Today’s song brings two young women I dated instantly to mind. Both came from good homes where their parents dearly loved them, but each set of parents reacted so differently to what time they expected them back home. Both young women were in many ways so different in personality; one being extremely shy and over-cautious, and the other being a bit on the wild and wonderful side of life.
The shy young date had no father; he, having sadly died about five years earlier. The first impression that I formed of my date's mother was that she was a very nervous woman who was very protective about her daughter's safety, and she wanted me to bring her daughter straight back home immediately after we had left the Picture House (that is called the Cinema today, to you young whippersnappers). She insisted that I have her daughter back home by 10:15 pm on the dot. When I heard the time we were expected back, I knew that we would have no time after the film had ended to hang around and would probably have to run for the 10:00 pm bus to get us back to her home in South Parade in Cleckheaton by 10:15 pm.
I recall thinking at the time that her mother was trying to intimidate me by the use of quarter hours. It later transpired that six months earlier, the 10-year-old sister of my date had been murdered in a local park. These were the years when any murder in the country made the front page of every newspaper in the land. Once I knew of the tragic circumstances which had befallen the family, her mother’s overprotectiveness made much more sense and became quite understandable.
The wilder girl came from a well-to-do household in Wyke, which seemed to operate the most liberal of values. She was their only daughter aged 18 years and had an older brother who was an artist and living in his own flat in London somewhere near Portobello Road in the Notting Hill district. When asked what time we could stay out until (as the dance did not end much before midnight after the last bus had gone), her father said 12:30 pm would be acceptable, as long as I brought his daughter back safe and sound.
While at the dance, we got invited to a party afterwards at a private residence in Birkenshaw. My date was instantly up for it, and so we went. She assured me it would be fine. The bottom line was there was lots of booze available and much more ‘hanky panky’ than I was certainly accustomed to between the guests. The bottom line was that we both fell asleep (fully clothed I might add) on top of a spare bed and did not wake up until 8:00 am Sunday morning with a hangover.
I was as much a gentleman as I could be the following morning and said that I’d explain to her father it was my fault when I took her back home. She indicated that her mother might understand if we made up an excuse and she said that we had to help a friend out by accompanying her to the hospital with an accidental injury, and had to wait two hours in A&E. My date added however, her mother might swallow that excuse, but never in a million years would her father condone her staying out all night whatever the reason. She said he'd only have to look at her and know that she was lying.

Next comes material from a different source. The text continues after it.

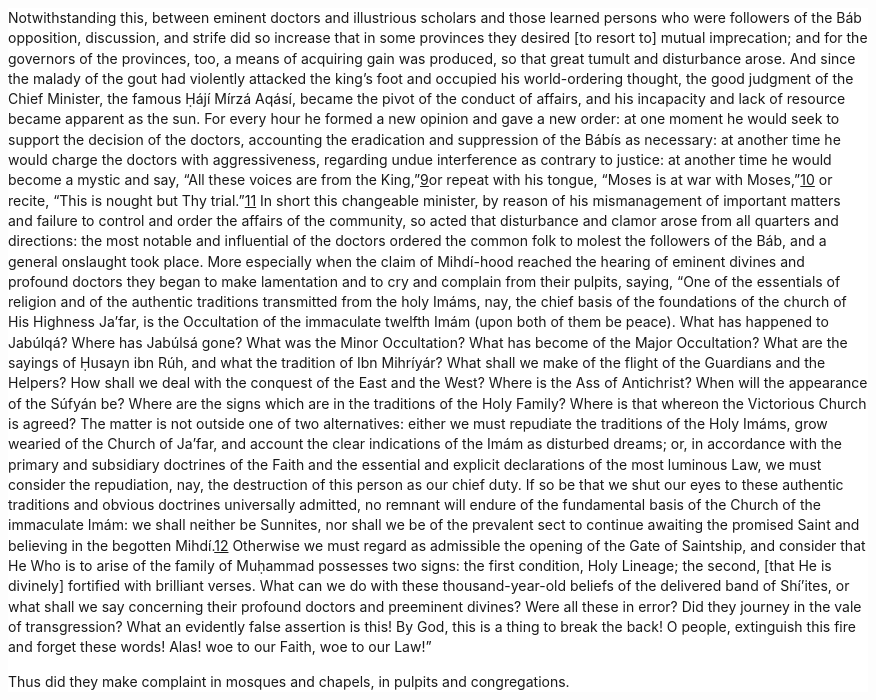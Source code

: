 Notwithstanding this, between eminent doctors and illustrious scholars and those learned persons who were followers of the Báb opposition, discussion, and strife did so increase that in some provinces they desired [to resort to] mutual imprecation; and for the governors of the provinces, too, a means of acquiring gain was produced, so that great tumult and disturbance arose. And since the malady of the gout had violently attacked the king’s foot and occupied his world-ordering thought, the good judgment of the Chief Minister, the famous Ḥájí Mírzá Aqásí, became the pivot of the conduct of affairs, and his incapacity and lack of resource became apparent as the sun. For every hour he formed a new opinion and gave a new order: at one moment he would seek to support the decision of the doctors, accounting the eradication and suppression of the Bábís as necessary: at another time he would charge the doctors with aggressiveness, regarding undue interference as contrary to justice: at another time he would become a mystic and say, “All these voices are from the King,”[9](http://www.gutenberg.org/files/19300/19300-h/19300-h.html#note_9)or repeat with his tongue, “Moses is at war with Moses,”[10](http://www.gutenberg.org/files/19300/19300-h/19300-h.html#note_10) or recite, “This is nought but Thy trial.”[11](http://www.gutenberg.org/files/19300/19300-h/19300-h.html#note_11) In short this changeable minister, by reason of his mismanagement of important matters and failure to control and order the affairs of the community, so acted that disturbance and clamor arose from all quarters and directions: the most notable and influential of the doctors ordered the common folk to molest the followers of the Báb, and a general onslaught took place. More especially when the claim of Mihdí-hood reached the hearing of eminent divines and profound doctors they began to make lamentation and to cry and complain from their pulpits, saying, “One of the essentials of religion and of the authentic traditions transmitted from the holy Imáms, nay, the chief basis of the foundations of the church of His Highness Ja’far, is the Occultation of the immaculate twelfth Imám (upon both of them be peace). What has happened to Jabúlqá? Where has Jabúlsá gone? What was the Minor Occultation? What has become of the Major Occultation? What are the sayings of Ḥusayn ibn Rúh, and what the tradition of Ibn Mihríyár? What shall we make of the flight of the Guardians and the Helpers? How shall we deal with the conquest of the East and the West? Where is the Ass of Antichrist? When will the appearance of the Súfyán be? Where are the signs which are in the traditions of the Holy Family? Where is that whereon the Victorious Church is agreed? The matter is not outside one of two alternatives: either we must repudiate the traditions of the Holy Imáms, grow wearied of the Church of Ja’far, and account the clear indications of the Imám as disturbed dreams; or, in accordance with the primary and subsidiary doctrines of the Faith and the essential and explicit declarations of the most luminous Law, we must consider the repudiation, nay, the destruction of this person as our chief duty. If so be that we shut our eyes to these authentic traditions and obvious doctrines universally admitted, no remnant will endure of the fundamental basis of the Church of the immaculate Imám: we shall neither be Sunnites, nor shall we be of the prevalent sect to continue awaiting the promised Saint and believing in the begotten Mihdí.[12](http://www.gutenberg.org/files/19300/19300-h/19300-h.html#note_12) Otherwise we must regard as admissible the opening of the Gate of Saintship, and consider that He Who is to arise of the family of Muḥammad possesses two signs: the first condition, Holy Lineage; the second, [that He is divinely] fortified with brilliant verses. What can we do with these thousand-year-old beliefs of the delivered band of Shí’ites, or what shall we say concerning their profound doctors and preeminent divines? Were all these in error? Did they journey in the vale of transgression? What an evidently false assertion is this! By God, this is a thing to break the back! O people, extinguish this fire and forget these words! Alas! woe to our Faith, woe to our Law!” 

Thus did they make complaint in mosques and chapels, in pulpits and congregations.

She said I would be ‘safer’ if I left her at the bottom of her road and did not show my face to dad again! I was a bit put out at this suggestion as it had been her who had pressed me to take her to the Birkenshaw house party after the dance had ended at ‘Cleckheaton Town Hall’ until she provided me with the explanation that her older brother had been the result of her parent’s ‘shotgun wedding’ after her father had kept her mother out all night following a date!
I had thoroughly enjoyed our night together, but we never dated again.